What is expected —
Restate word for word the lines of the material below, from the line with "For $S_i$, each" to the line with "The exceptions to", both lines included, and no others.

** Opening Data block **

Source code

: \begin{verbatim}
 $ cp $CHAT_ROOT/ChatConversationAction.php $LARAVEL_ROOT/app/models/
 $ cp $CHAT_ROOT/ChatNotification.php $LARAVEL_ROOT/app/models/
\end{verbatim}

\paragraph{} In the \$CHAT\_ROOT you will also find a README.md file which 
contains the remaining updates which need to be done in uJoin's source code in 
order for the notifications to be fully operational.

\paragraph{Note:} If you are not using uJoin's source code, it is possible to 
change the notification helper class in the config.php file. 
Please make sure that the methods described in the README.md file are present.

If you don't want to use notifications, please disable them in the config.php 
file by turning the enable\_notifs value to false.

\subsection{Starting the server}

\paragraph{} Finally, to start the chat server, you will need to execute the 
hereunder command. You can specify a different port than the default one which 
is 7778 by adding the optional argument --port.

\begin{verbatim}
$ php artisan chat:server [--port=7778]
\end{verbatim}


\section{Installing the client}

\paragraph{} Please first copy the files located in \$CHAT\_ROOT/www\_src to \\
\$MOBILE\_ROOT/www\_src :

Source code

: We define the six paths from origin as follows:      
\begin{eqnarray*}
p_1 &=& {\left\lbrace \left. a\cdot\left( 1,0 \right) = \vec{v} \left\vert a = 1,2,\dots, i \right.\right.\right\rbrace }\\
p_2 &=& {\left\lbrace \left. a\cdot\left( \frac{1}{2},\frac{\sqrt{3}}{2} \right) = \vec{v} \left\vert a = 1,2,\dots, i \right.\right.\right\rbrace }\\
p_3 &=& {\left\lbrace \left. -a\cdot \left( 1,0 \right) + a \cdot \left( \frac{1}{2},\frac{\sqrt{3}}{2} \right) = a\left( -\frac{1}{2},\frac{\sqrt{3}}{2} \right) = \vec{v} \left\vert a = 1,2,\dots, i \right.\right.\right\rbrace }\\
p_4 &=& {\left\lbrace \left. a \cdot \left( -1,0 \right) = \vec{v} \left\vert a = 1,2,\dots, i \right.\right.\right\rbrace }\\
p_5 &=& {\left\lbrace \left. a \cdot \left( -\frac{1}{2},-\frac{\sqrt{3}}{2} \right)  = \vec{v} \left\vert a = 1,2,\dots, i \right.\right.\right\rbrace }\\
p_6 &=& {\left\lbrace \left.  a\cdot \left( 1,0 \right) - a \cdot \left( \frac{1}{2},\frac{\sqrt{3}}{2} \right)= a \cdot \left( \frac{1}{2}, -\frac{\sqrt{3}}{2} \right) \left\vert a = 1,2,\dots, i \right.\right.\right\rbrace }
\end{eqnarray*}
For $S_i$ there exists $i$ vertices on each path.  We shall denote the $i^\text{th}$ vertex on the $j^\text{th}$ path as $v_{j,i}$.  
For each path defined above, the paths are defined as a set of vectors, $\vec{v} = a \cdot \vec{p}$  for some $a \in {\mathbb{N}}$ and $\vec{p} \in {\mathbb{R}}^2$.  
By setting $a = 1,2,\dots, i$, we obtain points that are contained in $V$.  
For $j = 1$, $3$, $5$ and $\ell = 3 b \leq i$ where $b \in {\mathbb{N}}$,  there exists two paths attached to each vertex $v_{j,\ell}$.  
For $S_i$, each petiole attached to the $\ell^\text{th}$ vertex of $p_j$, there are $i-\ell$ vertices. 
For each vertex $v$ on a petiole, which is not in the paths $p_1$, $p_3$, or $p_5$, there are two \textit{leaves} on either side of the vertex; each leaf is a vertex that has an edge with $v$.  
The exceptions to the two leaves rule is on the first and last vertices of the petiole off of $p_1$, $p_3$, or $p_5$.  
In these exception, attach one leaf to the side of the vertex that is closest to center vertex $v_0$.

** Closing Data block **

Result below —
For $S_i$, each petiole attached to the $\ell^\text{th}$ vertex of $p_j$, there are $i-\ell$ vertices. 
For each vertex $v$ on a petiole, which is not in the paths $p_1$, $p_3$, or $p_5$, there are two \textit{leaves} on either side of the vertex; each leaf is a vertex that has an edge with $v$.  
The exceptions to the two leaves rule is on the first and last vertices of the petiole off of $p_1$, $p_3$, or $p_5$.  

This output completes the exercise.